:: Task item ::
Transcribe the records below from the first line to the line that includes "proposed by Glaze", inclusive, and omit the pictures.

:: Records for this task ::

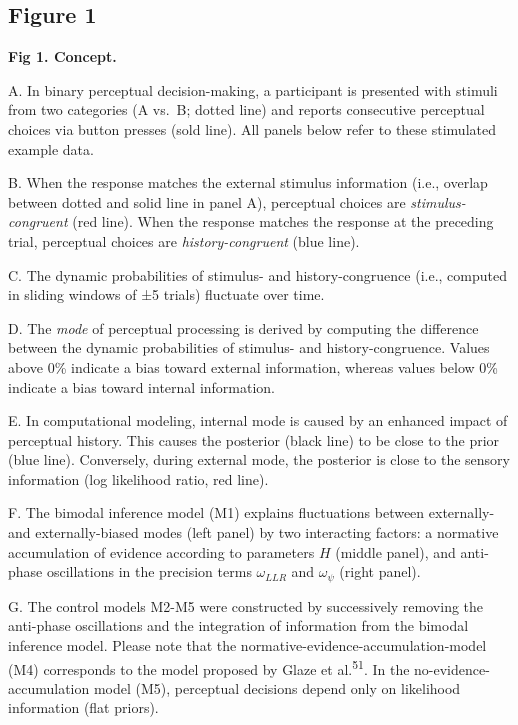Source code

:\documentclass[
]{article}
\begin{document}
\hypertarget{figure-1}{%
\subsection{Figure 1}\label{figure-1}}


\textbf{Fig 1. Concept.}

A. In binary perceptual decision-making, a participant is presented with
stimuli from two categories (A vs.~B; dotted line) and reports
consecutive perceptual choices via button presses (sold line). All
panels below refer to these stimulated example data.

B. When the response matches the external stimulus information (i.e.,
overlap between dotted and solid line in panel A), perceptual choices
are \emph{stimulus-congruent} (red line). When the response matches the
response at the preceding trial, perceptual choices are
\emph{history-congruent} (blue line).

C. The dynamic probabilities of stimulus- and history-congruence (i.e.,
computed in sliding windows of ±5 trials) fluctuate over time.

D. The \emph{mode} of perceptual processing is derived by computing the
difference between the dynamic probabilities of stimulus- and
history-congruence. Values above 0\% indicate a bias toward external
information, whereas values below 0\% indicate a bias toward internal
information.

E. In computational modeling, internal mode is caused by an enhanced
impact of perceptual history. This causes the posterior (black line) to
be close to the prior (blue line). Conversely, during external mode, the
posterior is close to the sensory information (log likelihood ratio, red
line).

F. The bimodal inference model (M1) explains fluctuations between
externally- and externally-biased modes (left panel) by two interacting
factors: a normative accumulation of evidence according to parameters
\(H\) (middle panel), and anti-phase oscillations in the precision terms
\(\omega_{LLR}\) and \(\omega_{\psi}\) (right panel).

G. The control models M2-M5 were constructed by successively removing
the anti-phase oscillations and the integration of information from the
bimodal inference model. Please note that the
normative-evidence-accumulation-model (M4) corresponds to the model
proposed by Glaze et al.\textsuperscript{51}. In the
no-evidence-accumulation model (M5), perceptual decisions depend only on
likelihood information (flat priors).
\end{document}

:: Written solution ::
Source code

:\documentclass[
]{article}
\begin{document}
\hypertarget{figure-1}{%
\subsection{Figure 1}\label{figure-1}}


\textbf{Fig 1. Concept.}

A. In binary perceptual decision-making, a participant is presented with
stimuli from two categories (A vs.~B; dotted line) and reports
consecutive perceptual choices via button presses (sold line). All
panels below refer to these stimulated example data.

B. When the response matches the external stimulus information (i.e.,
overlap between dotted and solid line in panel A), perceptual choices
are \emph{stimulus-congruent} (red line). When the response matches the
response at the preceding trial, perceptual choices are
\emph{history-congruent} (blue line).

C. The dynamic probabilities of stimulus- and history-congruence (i.e.,
computed in sliding windows of ±5 trials) fluctuate over time.

D. The \emph{mode} of perceptual processing is derived by computing the
difference between the dynamic probabilities of stimulus- and
history-congruence. Values above 0\% indicate a bias toward external
information, whereas values below 0\% indicate a bias toward internal
information.

E. In computational modeling, internal mode is caused by an enhanced
impact of perceptual history. This causes the posterior (black line) to
be close to the prior (blue line). Conversely, during external mode, the
posterior is close to the sensory information (log likelihood ratio, red
line).

F. The bimodal inference model (M1) explains fluctuations between
externally- and externally-biased modes (left panel) by two interacting
factors: a normative accumulation of evidence according to parameters
\(H\) (middle panel), and anti-phase oscillations in the precision terms
\(\omega_{LLR}\) and \(\omega_{\psi}\) (right panel).

G. The control models M2-M5 were constructed by successively removing
the anti-phase oscillations and the integration of information from the
bimodal inference model. Please note that the
normative-evidence-accumulation-model (M4) corresponds to the model
proposed by Glaze et al.\textsuperscript{51}. In the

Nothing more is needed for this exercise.